A different question but related to my topic. I wish to use GP and BO for optimization of a certain 1-D and later 2-D geometry that is influenced by some scalar inputs. The points on the geometry would have some correlation with the other points. So would it make more sense to use multi-objective BO or use an objective function, like in composite function BO. That objective function would take in the values from the geometry and spit out a scalar value and try to optimize that.
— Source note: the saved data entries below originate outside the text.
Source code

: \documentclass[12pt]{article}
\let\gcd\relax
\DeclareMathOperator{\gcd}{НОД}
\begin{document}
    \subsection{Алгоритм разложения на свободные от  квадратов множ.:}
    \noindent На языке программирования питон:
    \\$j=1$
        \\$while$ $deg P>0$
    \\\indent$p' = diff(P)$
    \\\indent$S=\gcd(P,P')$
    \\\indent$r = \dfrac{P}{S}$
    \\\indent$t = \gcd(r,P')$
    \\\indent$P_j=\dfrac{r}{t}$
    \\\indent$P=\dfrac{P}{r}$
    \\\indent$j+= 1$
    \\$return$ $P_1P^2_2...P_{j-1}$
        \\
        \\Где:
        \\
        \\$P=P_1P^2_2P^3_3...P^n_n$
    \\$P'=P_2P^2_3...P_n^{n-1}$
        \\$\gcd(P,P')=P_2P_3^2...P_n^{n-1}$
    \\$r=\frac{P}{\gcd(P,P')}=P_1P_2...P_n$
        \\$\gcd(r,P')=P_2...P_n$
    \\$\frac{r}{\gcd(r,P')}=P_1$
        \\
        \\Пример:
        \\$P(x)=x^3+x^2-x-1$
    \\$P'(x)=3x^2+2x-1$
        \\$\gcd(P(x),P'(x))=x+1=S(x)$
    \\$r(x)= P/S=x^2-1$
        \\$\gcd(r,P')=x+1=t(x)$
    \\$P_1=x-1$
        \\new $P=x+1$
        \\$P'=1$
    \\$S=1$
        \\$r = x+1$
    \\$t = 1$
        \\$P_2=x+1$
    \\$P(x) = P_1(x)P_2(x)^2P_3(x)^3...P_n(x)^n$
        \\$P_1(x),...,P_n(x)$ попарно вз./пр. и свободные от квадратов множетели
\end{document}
fit_gpytorch_model is a deprecated alias for fit_gpytorch_mll, which uses scipy's L-BFGS-B optimizer under the hood to train model hyper parameters. fit_gpytorch_mll is what we typically use for fitting exact GP models. fit_gpytorch_mll_torch is an alternative method that supports optimizers from PyTorch, such as SGD, Adam etc. The reason HOGP uses fit_gpytorch_mll_torch is that it is a very over-parameterized model, so we don't care to optimize each hyper parameter to convergence. The person who implemented HOGP found it to train to a reasonable quality faster when using Adam as the optimizer, though I don't have any results to support that argument.
Just so we're on the same page, I am assuming you have many outputs that you measure over the geometry. In general, we do not recommend multi-objective optimization when there are more than 3-4 outcomes. It typically becomes quite difficult for an individual to reason about many potentially conflicting outcomes, and the optimization also gets exponentially harder as the number of outcomes increases. In your case, defining a function that characterizes the geometry in a small number of outcomes and optimizing those seems like a better approach to me. So, composite BO is definitely worth a try. If defining the utility function is tricky, BO with preference exploration could also be a useful tool here.
So if I understood correctly, fit_gpytorch_mll uses L-BFGS-B optimizer and optimizes all hyperparameters to convergence. Whereas fit_gpytorch_mll_torch uses torch optimizers and they optimize the hyperparameters but not till convergence? Am I correct in saying that? And I tried Kronecker MTGP with fit_gpytorch_mll and with fit_gpytorch_mll_torch both, fit_gpytorch_mll_torch runs much faster than fit_gpytorch_mll. But I am not sure whose hyperparameters are better fit to the data.
Yes, we are on the same page regarding the question at hand. Okay I will experiment a bit with the single objective that takes in the outputs of the MTGP and also with preference exploration.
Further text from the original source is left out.